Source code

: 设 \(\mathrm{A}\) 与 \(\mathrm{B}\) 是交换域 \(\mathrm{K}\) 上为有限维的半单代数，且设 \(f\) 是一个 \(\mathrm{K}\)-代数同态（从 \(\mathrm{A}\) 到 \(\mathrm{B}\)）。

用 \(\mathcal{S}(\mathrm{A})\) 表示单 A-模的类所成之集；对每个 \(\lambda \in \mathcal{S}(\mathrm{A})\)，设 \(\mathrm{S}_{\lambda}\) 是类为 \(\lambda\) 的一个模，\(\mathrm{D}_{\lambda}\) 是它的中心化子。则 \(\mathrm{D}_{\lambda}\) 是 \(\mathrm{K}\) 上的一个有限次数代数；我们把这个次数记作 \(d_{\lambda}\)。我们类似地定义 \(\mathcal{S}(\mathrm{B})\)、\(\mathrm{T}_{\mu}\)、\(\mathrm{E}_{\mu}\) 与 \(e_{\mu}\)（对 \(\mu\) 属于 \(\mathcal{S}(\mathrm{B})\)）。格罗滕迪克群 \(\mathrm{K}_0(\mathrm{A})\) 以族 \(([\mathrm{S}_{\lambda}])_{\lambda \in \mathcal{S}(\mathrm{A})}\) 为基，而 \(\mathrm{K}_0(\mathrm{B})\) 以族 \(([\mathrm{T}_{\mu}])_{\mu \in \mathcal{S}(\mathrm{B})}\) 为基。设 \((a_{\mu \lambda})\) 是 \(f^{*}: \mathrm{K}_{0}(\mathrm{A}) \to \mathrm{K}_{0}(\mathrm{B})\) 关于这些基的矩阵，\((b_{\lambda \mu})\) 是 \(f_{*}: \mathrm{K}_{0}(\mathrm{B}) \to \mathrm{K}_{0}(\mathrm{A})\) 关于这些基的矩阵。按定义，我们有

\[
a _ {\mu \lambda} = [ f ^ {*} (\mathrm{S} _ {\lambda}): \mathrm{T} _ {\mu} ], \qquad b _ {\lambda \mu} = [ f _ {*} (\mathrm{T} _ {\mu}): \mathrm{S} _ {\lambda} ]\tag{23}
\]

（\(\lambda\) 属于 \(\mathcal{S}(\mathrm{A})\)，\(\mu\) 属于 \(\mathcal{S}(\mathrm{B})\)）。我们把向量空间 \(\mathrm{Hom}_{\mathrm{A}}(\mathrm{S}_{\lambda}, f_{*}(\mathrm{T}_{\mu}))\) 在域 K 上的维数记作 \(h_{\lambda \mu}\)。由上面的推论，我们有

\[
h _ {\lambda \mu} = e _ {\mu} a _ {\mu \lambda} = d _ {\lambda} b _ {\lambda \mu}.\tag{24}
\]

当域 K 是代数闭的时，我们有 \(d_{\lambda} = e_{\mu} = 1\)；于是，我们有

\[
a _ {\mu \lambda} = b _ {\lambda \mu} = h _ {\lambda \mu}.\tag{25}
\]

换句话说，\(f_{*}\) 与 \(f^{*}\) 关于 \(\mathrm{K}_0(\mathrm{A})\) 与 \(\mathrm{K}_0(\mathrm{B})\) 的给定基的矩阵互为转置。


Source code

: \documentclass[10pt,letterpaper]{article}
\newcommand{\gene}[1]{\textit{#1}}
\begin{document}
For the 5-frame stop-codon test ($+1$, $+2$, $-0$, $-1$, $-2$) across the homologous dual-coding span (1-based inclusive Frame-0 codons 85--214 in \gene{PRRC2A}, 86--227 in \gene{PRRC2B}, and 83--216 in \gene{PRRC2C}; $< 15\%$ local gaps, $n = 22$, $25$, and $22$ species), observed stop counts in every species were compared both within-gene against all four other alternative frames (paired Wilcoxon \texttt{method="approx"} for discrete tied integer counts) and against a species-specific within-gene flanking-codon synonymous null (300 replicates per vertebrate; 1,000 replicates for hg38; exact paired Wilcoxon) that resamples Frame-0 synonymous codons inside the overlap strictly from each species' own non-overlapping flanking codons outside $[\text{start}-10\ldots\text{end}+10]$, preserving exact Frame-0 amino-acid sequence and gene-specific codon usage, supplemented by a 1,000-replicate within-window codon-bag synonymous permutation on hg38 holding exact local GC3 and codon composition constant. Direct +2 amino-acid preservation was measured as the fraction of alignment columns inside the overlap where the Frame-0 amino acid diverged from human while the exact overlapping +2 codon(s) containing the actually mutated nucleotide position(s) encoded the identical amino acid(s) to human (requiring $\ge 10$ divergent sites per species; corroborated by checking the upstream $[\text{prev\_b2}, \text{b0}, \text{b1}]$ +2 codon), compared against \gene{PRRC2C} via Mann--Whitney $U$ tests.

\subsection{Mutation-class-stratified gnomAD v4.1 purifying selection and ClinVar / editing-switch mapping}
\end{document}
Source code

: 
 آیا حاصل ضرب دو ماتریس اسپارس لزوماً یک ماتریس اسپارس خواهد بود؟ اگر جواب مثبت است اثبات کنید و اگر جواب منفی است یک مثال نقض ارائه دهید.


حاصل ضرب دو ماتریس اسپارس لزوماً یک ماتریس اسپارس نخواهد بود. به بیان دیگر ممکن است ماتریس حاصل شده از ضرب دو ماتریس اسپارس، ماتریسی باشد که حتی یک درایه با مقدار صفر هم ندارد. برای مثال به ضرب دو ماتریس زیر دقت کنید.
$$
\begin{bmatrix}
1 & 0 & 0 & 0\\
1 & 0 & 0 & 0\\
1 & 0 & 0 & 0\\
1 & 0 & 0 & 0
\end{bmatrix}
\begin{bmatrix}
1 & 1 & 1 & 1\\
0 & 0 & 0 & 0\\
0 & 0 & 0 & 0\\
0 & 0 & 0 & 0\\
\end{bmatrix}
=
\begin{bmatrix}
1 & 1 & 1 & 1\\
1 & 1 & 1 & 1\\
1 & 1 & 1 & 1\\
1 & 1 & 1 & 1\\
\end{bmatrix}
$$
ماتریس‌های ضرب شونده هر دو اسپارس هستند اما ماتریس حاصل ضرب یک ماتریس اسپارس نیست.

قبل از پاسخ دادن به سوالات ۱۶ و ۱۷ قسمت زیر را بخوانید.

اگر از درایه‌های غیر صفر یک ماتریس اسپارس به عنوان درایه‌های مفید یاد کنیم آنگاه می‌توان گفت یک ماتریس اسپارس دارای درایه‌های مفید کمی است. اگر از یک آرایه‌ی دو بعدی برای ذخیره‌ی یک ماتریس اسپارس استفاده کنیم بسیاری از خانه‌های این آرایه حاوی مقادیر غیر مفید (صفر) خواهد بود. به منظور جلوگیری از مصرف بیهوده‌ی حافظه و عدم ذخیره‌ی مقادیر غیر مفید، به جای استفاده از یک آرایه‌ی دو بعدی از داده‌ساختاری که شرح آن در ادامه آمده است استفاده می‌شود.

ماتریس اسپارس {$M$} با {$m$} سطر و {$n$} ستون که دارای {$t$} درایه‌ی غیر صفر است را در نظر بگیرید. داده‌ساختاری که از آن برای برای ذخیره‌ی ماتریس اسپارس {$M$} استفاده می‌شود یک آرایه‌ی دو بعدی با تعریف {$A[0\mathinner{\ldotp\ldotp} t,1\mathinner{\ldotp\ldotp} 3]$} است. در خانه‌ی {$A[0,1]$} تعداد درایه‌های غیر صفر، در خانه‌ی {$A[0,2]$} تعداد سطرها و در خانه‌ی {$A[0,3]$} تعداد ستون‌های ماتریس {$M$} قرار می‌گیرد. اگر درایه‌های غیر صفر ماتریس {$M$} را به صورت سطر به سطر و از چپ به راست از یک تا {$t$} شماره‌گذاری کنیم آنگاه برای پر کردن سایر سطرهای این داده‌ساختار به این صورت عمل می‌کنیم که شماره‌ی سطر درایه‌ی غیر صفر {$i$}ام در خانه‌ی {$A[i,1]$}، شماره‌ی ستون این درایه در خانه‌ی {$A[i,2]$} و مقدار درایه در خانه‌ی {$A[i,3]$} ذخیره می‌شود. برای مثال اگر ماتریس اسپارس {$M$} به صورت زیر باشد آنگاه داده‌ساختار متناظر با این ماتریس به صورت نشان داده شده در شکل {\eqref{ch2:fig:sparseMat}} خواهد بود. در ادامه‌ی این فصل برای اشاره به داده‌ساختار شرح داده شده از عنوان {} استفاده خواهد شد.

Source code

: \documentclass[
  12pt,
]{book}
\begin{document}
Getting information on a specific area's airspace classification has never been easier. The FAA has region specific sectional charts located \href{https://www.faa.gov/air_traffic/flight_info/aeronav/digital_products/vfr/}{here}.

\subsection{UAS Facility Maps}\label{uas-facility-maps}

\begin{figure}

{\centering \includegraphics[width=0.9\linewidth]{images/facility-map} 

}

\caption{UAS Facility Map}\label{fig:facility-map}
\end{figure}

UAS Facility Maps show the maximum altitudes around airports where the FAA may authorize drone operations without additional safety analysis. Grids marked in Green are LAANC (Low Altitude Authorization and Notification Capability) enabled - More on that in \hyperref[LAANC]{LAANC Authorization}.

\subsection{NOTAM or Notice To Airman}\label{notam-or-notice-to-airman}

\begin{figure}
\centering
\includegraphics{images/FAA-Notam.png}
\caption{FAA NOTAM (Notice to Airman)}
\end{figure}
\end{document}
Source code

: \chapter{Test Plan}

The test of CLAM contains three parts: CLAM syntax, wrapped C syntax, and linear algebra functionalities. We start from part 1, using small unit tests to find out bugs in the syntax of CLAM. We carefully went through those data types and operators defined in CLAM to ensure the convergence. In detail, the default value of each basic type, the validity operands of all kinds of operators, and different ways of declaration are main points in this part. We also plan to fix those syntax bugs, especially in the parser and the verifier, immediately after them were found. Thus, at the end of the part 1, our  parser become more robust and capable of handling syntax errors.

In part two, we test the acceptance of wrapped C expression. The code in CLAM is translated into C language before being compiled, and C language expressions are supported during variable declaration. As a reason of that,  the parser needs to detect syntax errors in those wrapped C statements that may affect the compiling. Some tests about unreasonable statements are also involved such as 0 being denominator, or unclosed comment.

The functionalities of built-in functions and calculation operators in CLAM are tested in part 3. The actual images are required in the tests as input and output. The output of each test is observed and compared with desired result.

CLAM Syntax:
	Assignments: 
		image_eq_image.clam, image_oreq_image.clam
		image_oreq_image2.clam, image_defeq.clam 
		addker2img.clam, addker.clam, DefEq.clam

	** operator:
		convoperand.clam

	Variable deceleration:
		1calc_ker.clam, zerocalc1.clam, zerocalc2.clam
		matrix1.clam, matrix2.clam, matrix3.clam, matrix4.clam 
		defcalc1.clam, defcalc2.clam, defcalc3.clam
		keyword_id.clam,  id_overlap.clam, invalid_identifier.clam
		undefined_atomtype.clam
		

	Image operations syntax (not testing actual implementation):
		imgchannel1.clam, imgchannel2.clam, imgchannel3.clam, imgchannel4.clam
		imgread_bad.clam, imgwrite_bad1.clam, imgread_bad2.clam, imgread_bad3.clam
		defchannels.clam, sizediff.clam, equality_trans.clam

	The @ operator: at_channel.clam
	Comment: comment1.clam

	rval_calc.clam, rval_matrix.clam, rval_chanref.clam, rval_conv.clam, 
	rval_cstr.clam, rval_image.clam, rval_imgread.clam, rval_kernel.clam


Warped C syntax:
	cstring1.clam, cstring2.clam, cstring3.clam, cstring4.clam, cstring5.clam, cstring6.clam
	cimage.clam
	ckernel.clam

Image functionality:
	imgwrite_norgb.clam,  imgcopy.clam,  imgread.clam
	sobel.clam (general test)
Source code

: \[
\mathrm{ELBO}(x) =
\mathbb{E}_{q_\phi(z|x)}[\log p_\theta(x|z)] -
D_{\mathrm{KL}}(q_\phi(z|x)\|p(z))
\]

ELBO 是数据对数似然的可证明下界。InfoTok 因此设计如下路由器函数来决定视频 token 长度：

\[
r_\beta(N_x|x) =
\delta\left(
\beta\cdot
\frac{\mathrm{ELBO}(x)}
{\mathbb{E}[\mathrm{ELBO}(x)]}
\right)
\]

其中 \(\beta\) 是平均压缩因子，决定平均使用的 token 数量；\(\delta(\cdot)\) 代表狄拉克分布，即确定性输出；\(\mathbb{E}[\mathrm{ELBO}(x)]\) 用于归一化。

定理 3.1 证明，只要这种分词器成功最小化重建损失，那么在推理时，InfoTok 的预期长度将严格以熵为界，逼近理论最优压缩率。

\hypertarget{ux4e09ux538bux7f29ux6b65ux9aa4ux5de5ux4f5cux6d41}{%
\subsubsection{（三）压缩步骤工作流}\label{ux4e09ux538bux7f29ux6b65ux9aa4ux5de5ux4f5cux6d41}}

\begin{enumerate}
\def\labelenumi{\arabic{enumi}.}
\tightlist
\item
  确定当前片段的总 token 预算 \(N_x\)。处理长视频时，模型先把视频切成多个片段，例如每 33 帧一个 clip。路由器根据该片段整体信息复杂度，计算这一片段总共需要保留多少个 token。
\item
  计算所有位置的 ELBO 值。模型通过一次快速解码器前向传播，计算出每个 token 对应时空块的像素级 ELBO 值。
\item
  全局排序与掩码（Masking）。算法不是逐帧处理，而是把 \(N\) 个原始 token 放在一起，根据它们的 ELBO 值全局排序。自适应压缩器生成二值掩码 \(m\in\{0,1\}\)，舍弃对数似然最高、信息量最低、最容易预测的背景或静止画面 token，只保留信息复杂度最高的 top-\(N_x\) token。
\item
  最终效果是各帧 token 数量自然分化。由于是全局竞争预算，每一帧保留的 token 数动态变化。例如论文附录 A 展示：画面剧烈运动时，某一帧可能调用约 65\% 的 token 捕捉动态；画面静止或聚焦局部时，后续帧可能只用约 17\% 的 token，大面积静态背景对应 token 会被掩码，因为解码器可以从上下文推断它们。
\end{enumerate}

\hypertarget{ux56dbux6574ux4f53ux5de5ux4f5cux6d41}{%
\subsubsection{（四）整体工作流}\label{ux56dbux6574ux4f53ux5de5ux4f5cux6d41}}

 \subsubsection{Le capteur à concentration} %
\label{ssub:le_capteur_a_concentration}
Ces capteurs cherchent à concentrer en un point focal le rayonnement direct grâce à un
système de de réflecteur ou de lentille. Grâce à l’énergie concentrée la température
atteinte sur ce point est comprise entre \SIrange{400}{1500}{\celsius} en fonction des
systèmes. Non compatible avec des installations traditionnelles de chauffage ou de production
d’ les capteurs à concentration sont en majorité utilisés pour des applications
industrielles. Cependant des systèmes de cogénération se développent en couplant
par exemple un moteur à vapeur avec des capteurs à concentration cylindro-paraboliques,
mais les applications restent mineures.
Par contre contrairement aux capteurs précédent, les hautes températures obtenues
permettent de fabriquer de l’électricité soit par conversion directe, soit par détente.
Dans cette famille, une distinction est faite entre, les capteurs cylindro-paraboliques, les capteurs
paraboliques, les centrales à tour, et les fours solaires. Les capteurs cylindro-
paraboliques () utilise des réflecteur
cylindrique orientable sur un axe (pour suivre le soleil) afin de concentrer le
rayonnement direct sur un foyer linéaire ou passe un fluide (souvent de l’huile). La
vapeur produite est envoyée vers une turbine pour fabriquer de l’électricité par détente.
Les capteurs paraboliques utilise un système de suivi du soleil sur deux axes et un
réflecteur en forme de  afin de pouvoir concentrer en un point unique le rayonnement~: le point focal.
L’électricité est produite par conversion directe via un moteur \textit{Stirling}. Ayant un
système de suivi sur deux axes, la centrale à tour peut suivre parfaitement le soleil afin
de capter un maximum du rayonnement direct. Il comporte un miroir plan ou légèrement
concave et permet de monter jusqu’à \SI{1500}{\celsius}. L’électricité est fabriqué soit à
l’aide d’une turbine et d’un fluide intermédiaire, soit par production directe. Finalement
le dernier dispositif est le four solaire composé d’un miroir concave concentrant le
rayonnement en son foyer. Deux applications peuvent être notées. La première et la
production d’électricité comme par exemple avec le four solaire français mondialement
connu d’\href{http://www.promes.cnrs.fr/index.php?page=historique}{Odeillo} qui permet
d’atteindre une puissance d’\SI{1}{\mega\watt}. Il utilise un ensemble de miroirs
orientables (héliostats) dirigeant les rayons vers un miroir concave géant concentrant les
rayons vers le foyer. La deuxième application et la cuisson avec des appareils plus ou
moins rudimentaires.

────────────────────────────────────────

(Your goal): In the entries above, find the line with "système de de" and the line with "réflecteur en forme", then set down exactly those two and every line between them, nothing else.

(Reply):
système de de réflecteur ou de lentille. Grâce à l’énergie concentrée la température
atteinte sur ce point est comprise entre \SIrange{400}{1500}{\celsius} en fonction des
systèmes. Non compatible avec des installations traditionnelles de chauffage ou de production
d’ les capteurs à concentration sont en majorité utilisés pour des applications
industrielles. Cependant des systèmes de cogénération se développent en couplant
par exemple un moteur à vapeur avec des capteurs à concentration cylindro-paraboliques,
mais les applications restent mineures.
Par contre contrairement aux capteurs précédent, les hautes températures obtenues
permettent de fabriquer de l’électricité soit par conversion directe, soit par détente.
Dans cette famille, une distinction est faite entre, les capteurs cylindro-paraboliques, les capteurs
paraboliques, les centrales à tour, et les fours solaires. Les capteurs cylindro-
paraboliques () utilise des réflecteur
cylindrique orientable sur un axe (pour suivre le soleil) afin de concentrer le
rayonnement direct sur un foyer linéaire ou passe un fluide (souvent de l’huile). La
vapeur produite est envoyée vers une turbine pour fabriquer de l’électricité par détente.
Les capteurs paraboliques utilise un système de suivi du soleil sur deux axes et un
réflecteur en forme de  afin de pouvoir concentrer en un point unique le rayonnement~: le point focal.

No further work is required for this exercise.